The biggest of these is the 735 Collins Street Stage 1 development in Docklands, which will have a net letable area of 38,000 square metres and will be tenanted by the Australian Tax Office. The second stage of the project, 23,000 square metres, is due for completion in 2013 and will be tenanted by financial services group Marsh Mercer.
In 2013, the biggest project due to be completed is the 63,000-square-metre NAB building at 720 Bourke Street, also in the Docklands area.
The report says “appetite for Premium and Grade A assets continues to strengthen, with institutions and foreign investors admiring the strong fundamentals of the Melbourne CBD office market”.
Thirty-two commercial office sales with a total value of $1.24 billion were completed in the year to March 2011.
In March 2011, diversified property group Challenger paid $81 million for 27-floor A-grade office at 31 Queen Street, with a yield of 8.17%.
In December 2010 superannuation fund Sunsuper paid $108 million for the 17-floor 330 Collins Street office building, with a yield of 8%.
The largest leasing deal recently completed was the 18,700-square-metre lease at 661 Bourke Street, signed with the Department of Defence.
Market yields in the Melbourne CBD as at March 2011 are estimated to range between 7.25% and 8% for A grade buildings, and between 8.5% and 9.5% for secondary grade buildings.
In total Savills has identified more than 50 development sites within the Melbourne CBD, with the potential for 1 million square metres of office space.

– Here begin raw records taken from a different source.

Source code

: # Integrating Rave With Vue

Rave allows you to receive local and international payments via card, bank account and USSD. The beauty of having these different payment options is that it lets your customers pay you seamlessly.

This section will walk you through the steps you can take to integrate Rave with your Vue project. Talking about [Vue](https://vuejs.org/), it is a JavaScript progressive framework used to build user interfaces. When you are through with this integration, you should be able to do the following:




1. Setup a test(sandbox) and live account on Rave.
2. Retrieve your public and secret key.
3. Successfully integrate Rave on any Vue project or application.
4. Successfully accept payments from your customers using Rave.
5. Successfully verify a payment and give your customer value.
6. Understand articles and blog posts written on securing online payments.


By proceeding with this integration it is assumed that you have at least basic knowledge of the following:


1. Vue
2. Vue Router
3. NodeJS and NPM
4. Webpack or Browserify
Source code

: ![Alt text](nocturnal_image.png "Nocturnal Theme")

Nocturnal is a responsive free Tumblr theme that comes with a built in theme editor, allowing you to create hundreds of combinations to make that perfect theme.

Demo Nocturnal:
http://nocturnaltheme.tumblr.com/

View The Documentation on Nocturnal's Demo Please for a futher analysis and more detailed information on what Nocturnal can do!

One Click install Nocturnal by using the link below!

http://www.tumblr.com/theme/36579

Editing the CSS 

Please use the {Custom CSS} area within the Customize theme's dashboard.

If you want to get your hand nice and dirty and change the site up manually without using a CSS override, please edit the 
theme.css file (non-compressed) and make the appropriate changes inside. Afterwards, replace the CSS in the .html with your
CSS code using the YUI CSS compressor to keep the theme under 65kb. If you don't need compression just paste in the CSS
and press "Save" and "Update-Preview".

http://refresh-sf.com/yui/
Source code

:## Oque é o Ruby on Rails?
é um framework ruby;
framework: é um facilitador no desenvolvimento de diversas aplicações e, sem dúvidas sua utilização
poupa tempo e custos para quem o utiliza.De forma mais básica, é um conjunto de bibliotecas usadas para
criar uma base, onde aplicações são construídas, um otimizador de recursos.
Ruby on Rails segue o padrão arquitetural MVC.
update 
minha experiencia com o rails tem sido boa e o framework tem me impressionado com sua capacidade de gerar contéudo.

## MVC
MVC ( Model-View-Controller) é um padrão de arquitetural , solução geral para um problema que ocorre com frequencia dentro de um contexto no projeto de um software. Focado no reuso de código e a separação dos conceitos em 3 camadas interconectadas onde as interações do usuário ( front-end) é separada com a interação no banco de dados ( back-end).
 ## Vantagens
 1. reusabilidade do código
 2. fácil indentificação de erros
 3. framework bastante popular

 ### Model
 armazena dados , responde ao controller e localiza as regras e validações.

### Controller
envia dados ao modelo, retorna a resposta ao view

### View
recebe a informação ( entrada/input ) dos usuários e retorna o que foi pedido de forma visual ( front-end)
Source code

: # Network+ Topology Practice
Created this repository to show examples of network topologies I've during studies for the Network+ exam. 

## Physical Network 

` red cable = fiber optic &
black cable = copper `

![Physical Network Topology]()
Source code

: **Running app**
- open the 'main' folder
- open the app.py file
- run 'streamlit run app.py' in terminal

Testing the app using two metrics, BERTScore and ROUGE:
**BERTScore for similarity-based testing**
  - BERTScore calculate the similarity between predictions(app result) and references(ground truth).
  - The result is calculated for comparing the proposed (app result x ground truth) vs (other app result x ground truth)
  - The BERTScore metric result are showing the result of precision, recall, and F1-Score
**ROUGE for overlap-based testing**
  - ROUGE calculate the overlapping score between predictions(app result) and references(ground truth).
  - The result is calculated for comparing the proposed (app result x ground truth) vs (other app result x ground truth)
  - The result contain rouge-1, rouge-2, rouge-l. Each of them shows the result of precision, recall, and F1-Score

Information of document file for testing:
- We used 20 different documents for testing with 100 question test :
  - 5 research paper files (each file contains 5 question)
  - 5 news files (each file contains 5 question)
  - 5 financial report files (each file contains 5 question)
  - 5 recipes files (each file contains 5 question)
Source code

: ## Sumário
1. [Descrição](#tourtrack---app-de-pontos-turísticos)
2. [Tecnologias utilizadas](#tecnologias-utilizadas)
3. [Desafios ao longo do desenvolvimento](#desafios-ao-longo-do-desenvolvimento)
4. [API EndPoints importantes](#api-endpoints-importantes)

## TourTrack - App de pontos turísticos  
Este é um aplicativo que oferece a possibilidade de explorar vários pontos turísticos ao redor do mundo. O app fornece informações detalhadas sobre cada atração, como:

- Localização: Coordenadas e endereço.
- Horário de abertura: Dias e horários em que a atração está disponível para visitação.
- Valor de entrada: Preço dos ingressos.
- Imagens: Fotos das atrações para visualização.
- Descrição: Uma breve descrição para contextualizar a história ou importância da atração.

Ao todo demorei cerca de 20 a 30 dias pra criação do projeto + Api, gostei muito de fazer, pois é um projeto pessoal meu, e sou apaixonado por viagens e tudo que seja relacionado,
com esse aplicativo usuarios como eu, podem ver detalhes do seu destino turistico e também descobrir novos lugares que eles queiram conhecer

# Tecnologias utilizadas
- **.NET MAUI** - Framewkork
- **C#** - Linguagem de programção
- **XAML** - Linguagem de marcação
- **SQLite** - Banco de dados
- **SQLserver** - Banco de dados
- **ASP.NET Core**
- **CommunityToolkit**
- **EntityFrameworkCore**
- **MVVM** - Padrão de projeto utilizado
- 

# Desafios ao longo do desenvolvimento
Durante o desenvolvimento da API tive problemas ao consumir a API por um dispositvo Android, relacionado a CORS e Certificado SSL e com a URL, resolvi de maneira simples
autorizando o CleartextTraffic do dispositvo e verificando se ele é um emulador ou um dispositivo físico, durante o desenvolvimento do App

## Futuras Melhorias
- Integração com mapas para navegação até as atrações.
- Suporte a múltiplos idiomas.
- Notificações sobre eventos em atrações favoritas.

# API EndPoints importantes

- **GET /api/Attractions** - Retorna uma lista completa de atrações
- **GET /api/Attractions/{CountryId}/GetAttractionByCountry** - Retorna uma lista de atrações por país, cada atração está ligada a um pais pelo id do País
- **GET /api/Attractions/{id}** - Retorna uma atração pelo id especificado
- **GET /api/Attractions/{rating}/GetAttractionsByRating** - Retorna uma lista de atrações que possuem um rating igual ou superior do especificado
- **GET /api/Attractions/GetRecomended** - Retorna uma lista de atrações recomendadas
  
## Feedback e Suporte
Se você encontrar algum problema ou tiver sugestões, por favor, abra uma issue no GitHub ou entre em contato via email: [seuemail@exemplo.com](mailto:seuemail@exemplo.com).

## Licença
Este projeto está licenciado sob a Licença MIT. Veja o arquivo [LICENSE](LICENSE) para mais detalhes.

The last major Melbourne CBD office construction phase ended with the onset of the GFC. It added 465,000 square metres to the CBD, 528,000 square metres to the CBD fringe markets of Southbank and Docklands, and approximately 20,000 square metres to the St Kilda Road precinct – a total of 1.013 million square metres.
According to Savills, the Melbourne CBD office market contains 3.602 million square metres of lettable space. Of this, more than half (about 2 million square metres) is of premium and A grade quality, 953,068 square metres of grade B quality and the balance (642,407 square metres) grades C and D.